Steve Albini poses for a portrait in his studio Thursday, July 24, 2014 in Chicago. (Brian Cassella/Chicago Tribune/TNS)

Steve Albini | Celebrating The Iconic Engineer 1962 – 2024

Before I even really knew what a record producer was, Steve Albini was my favorite record producer. As a teenager in the late 90s, seeing his name listed on the back of any record was synonymous with crisp snares, raw guitar, and natural, rehearsal space acoustics. The Breeders, Pixies, Hum, Helmet, Jon Spencer Blues Explosion, and of course, Nirvana, all these bands were the soundtrack to my upbringing it felt like it was no coincidence Albini produced the records that made me fall in love with them. He didn’t even like the title of producer! Albini insisted on being called the engineer.

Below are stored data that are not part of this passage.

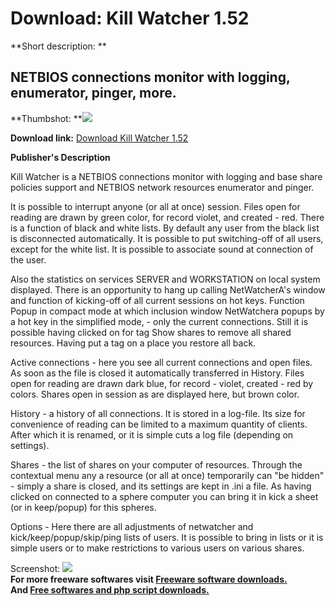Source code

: # Download: Kill Watcher 1.52

**Short description: **

## NETBIOS connections monitor with logging, enumerator, pinger, more.

  
**Thumbshot: **![](http://www.freewarefiles.com/screenshot/killwatcher_md.gif)   
  
**Download link:** [Download Kill Watcher 1.52](http://freesoftwares.boysofts.com/Kill-Watcher_program_23101.html)  
  

**Publisher's Description**  
  

Kill Watcher is a NETBIOS connections monitor with logging and base share
policies support and NETBIOS network resources enumerator and pinger.

It is possible to interrupt anyone (or all at once) session. Files open for
reading are drawn by green color, for record violet, and created - red. There
is a function of black and white lists. By default any user from the black
list is disconnected automatically. It is possible to put switching-off of all
users, except for the white list. It is possible to associate sound at
connection of the user.

Also the statistics on services SERVER and WORKSTATION on local system
displayed. There is an opportunity to hang up calling NetWatcherA's window and
function of kicking-off of all current sessions on hot keys. Function Popup in
compact mode at which inclusion window NetWatchera popups by a hot key in the
simplified mode, - only the current connections. Still it is possible having
clicked on for tag Show shares to remove all shared resources. Having put a
tag on a place you restore all back.

Active connections - here you see all current connections and open files. As
soon as the file is closed it automatically transferred in History. Files open
for reading are drawn dark blue, for record - violet, created - red by colors.
Shares open in session as are displayed here, but brown color.

History - a history of all connections. It is stored in a log-file. Its size
for convenience of reading can be limited to a maximum quantity of clients.
After which it is renamed, or it is simple cuts a log file (depending on
settings).

Shares - the list of shares on your computer of resources. Through the
contextual menu any a resource (or all at once) temporarily can "be hidden" \-
simply a share is closed, and its settings are kept in .ini a file. As having
clicked on connected to a sphere computer you can bring it in kick a sheet (or
in keep/popup) for this spheres.

Options - Here there are all adjustments of netwatcher and
kick/keep/popup/skip/ping lists of users. It is possible to bring in lists or
it is simple users or to make restrictions to various users on various shares.

  
  
Screenshot: ![](http://www.freewarefiles.com/screenshot/killwatcher.gif)  
**For more freeware softwares visit [Freeware software downloads.](http://freesoftwares.boysofts.com/)**   
**And [Free softwares and php script downloads.](http://www.boysofts.com/)**

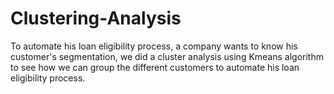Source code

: # Clustering-Analysis
To automate his loan eligibility process, a company wants to know his customer's segmentation, we did a cluster analysis using Kmeans algorithm to see how we can group the different customers to automate his loan eligibility process.
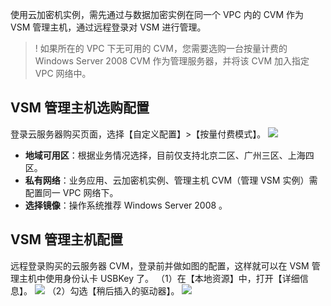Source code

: 使用云加密机实例，需先通过与数据加密实例在同一个 VPC 内的 CVM 作为 VSM 管理主机，通过远程登录对 VSM 进行管理。
>! 如果所在的 VPC 下无可用的 CVM，您需要选购一台按量计费的 Windows Server 2008 CVM 作为管理服务器，并将该 CVM 加入指定 VPC 网络中。

## VSM 管理主机选购配置
登录云服务器购买页面，选择【自定义配置】>【按量付费模式】。
![](https://main.qcloudimg.com/raw/7be9ade3eba0bc3e543374da11207799.png)
- **地域可用区**：根据业务情况选择，目前仅支持北京二区、广州三区、上海四区。
- **私有网络**：业务应用、云加密机实例、管理主机 CVM（管理 VSM 实例）需配置同一 VPC 网络下。
- **选择镜像**：操作系统推荐 Windows Server 2008 。


## VSM 管理主机配置
远程登录购买的云服务器 CVM，登录前并做如图的配置，这样就可以在 VSM 管理主机中使用身份认卡 USBKey 了。 
（1）在【本地资源】中，打开【详细信息】。
![](https://main.qcloudimg.com/raw/1b43fa63182fa686294e7f4b38ea96ce.png)
（2）勾选【稍后插入的驱动器】。
![](https://main.qcloudimg.com/raw/0fb087c988a774be8eb2180121e90260.png)
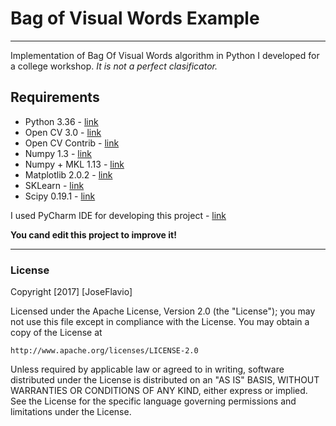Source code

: # Bag of Visual Words Example
---

Implementation of Bag Of Visual Words algorithm in Python I developed for a college workshop. _It is not a perfect clasificator._

## Requirements
* Python 3.36 - [link](https://www.python.org/downloads/release/python-336/)
* Open CV 3.0 - [link](http://opencv.org/opencv-3-0.html)
* Open CV Contrib - [link](https://github.com/opencv/opencv_contrib)
* Numpy 1.3 - [link](https://pypi.python.org/pypi/numpy/1.3.0)
* Numpy + MKL 1.13 - [link](http://www.lfd.uci.edu/~gohlke/pythonlibs/)
* Matplotlib 2.0.2 - [link](https://pypi.python.org/pypi/matplotlib)
* SKLearn - [link](http://scikit-learn.org/stable/)
* Scipy 0.19.1 - [link](https://pypi.python.org/pypi/scipy)

I used PyCharm IDE for developing this project - [link](https://www.jetbrains.com/pycharm/)

**You cand edit this project to improve it!**

---
### License

Copyright [2017] [JoseFlavio]

Licensed under the Apache License, Version 2.0 (the "License");
you may not use this file except in compliance with the License.
You may obtain a copy of the License at

    http://www.apache.org/licenses/LICENSE-2.0

Unless required by applicable law or agreed to in writing, software
distributed under the License is distributed on an "AS IS" BASIS,
WITHOUT WARRANTIES OR CONDITIONS OF ANY KIND, either express or implied.
See the License for the specific language governing permissions and
limitations under the License.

So I guess he was my favorite engineer too then.

All of this came during a time when I didn’t even know Steve Albini was an icon in his own right before producing my favorite albums!

If it weren’t for reading about the recording sessions of In Utero when I was 12, I never would’ve known about Big Black or Shellac. Like many kids my age, those bands exposed them to the real alternative rarely discussed in the magazines we were reading. Putting together the history through those records made indie rock feel bigger than any music video on MTV’s 120 Minutes ever could. And they did so with all the anti-social vigor, wit, and reckless abandon Steve Albini’s projects will always be known for.

We could list every record Albini engineers or write an in-depth biography from his humble beginnings recording his friend’s projects up to producing with Jimmy Page and Robert Plant. There’s the story of his scathing essay in The Baffler that shed a brutal light on the music industry. We could talk about his out-of-left-field turn as a professional poker player. Or how his work with modern artists like Sunn O))), KEN Mode, Code Orange, METZ, Cloud Nothings, Local H, Joanna Newsome, and Ty Segall are every bit as masterful as the aforementioned In Utero.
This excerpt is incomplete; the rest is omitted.